Shields Spells It Out: FY11 Budget Shortfall $7.6 Million

Wednesday, November 18 2009 09:28:23 PM
Preliminary projections show that the City of Falls Church will face a whopping $7.6 million shortfall in the coming FY11 budget, City Manager Wyatt Shields told the City Council at its work session Monday.

The shortfall will come on top of a continuation of the wage freeze currently in effect for both City and school employees, as well as mid-term cuts to the current fiscal year budget made earlier this month.Shields said that the projections are very preliminary, and will not be solid until actual real estate assessments are made public in early February, but they do lay the basis for launching early talks on the next budget beginning with a joint meeting of the City Council and School Board on Nov. 30.

A huge double-digit cut in commercial real estate assessments and an added burden of $775,000 to pension fund obligations are key components of the drop of revenues, currently expected to drop below $60 million next year.

It means that since the Fiscal Year 2009 budget was adopted in April 2008 with projected revenues of $76.4 million, anticipated revenues to the City’s general fund have plunged to $59.4 million. In other words, in only a year and a half, the $17 million decline in projected revenues represents a whopping 22 percent drop.

The problem for the coming budget, Shields told the Council Monday, is that everything is already “cut to the bone.” In previous budgets, savings could be accrued by cutting salary increases or even by layoffs of non-essential City employees.

While the anticipated opening of the BJ’s Wholesale Warehouse next May will add to sales tax revenues for FY11, there are no other major commercial projects anticipated due to the wider economic climate.

The Council’s options have narrowed, and the prospect of utilizing the capability of placing a surcharge on the real estate tax rate for commercial properties threatens only to make a dire situation worse for the City’s commercial corridors.

In the document by Shields and Chief Financial Officer John Tuohy presented Monday, among the assumptions were these:

1. There will be little, if any, impact of a possible economic recovery (in the wider economy – ed.) in calendar 2010. In part, this is due to “the lag between economic recovery and municipal revenues resulting from the annual assessment process.”

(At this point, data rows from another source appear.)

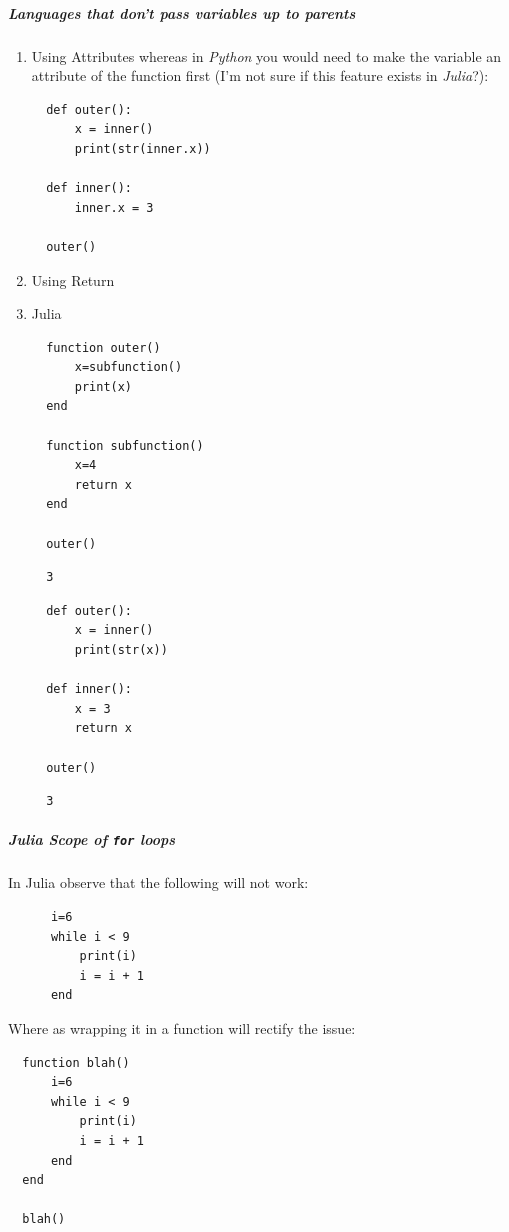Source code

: \documentclass[11pt]{article}
\begin{document}
\subparagraph{Languages that don't pass variables up to parents}
\label{languages-that-dont-pass-variables-up-to-parents}
\begin{enumerate}
\item Using Attributes
\label{using-attributes}
whereas in \emph{Python} you would need to make the variable an attribute of
the function first (I'm not sure if this feature exists in \emph{Julia}?):

\begin{verbatim}
  def outer():
      x = inner()
      print(str(inner.x))

  def inner():
      inner.x = 3

  outer()
\end{verbatim}

\item Using Return
\label{using-return}

\item Julia
\label{julia}
\begin{verbatim}
  function outer()
      x=subfunction()
      print(x)
  end

  function subfunction()
      x=4
      return x
  end

  outer()
\end{verbatim}

\begin{verbatim}
  3
\end{verbatim}

\begin{verbatim}
  def outer():
      x = inner()
      print(str(x))

  def inner():
      x = 3
      return x

  outer()
\end{verbatim}

\begin{verbatim}
  3
\end{verbatim}
\end{enumerate}

\subparagraph{Julia Scope of \texttt{for} loops}
\label{julia-scope-of-for-loops}
In Julia observe that the following will not work:

\begin{verbatim}
      i=6
      while i < 9
          print(i)
          i = i + 1
      end
\end{verbatim}

Where as wrapping it in a function will rectify the issue:

\begin{verbatim}
  function blah()
      i=6
      while i < 9
          print(i)
          i = i + 1
      end
  end

  blah()
\end{verbatim}
\end{document}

2. Real estate taxes are assumed to decline by 9.25 percent in calendar year 2010, and another 2 percent in 2011. The decline in commercial real estate “will be very significant” but hard to predict, with neighboring jurisdictions assuming declines from 18 to 20 percent. It is projected there will be a “slight decline in the value of single family dwellings and a much larger decline in condominiums.”

3. Revenue from the Commonwealth is “very likely to continue to decline as the State seeks to solve the massive budgetary issues it faces.” (A House Appropriations Committee report this week indicated the state may need to cut another $2.9 billion by mid-2012, on top of the $7 billion in cuts since last year that resulted in 1,000 layoffs, three closed correctional facilities and a 15 percent cut in aid to colleges and universities).

4. It is anticipated that the City will not be in a position to fully fund its Virginia Retirement obligations, coming in about $1 million short, and it is currently projected to need to contribute an additional $775,000 more to its pension funds.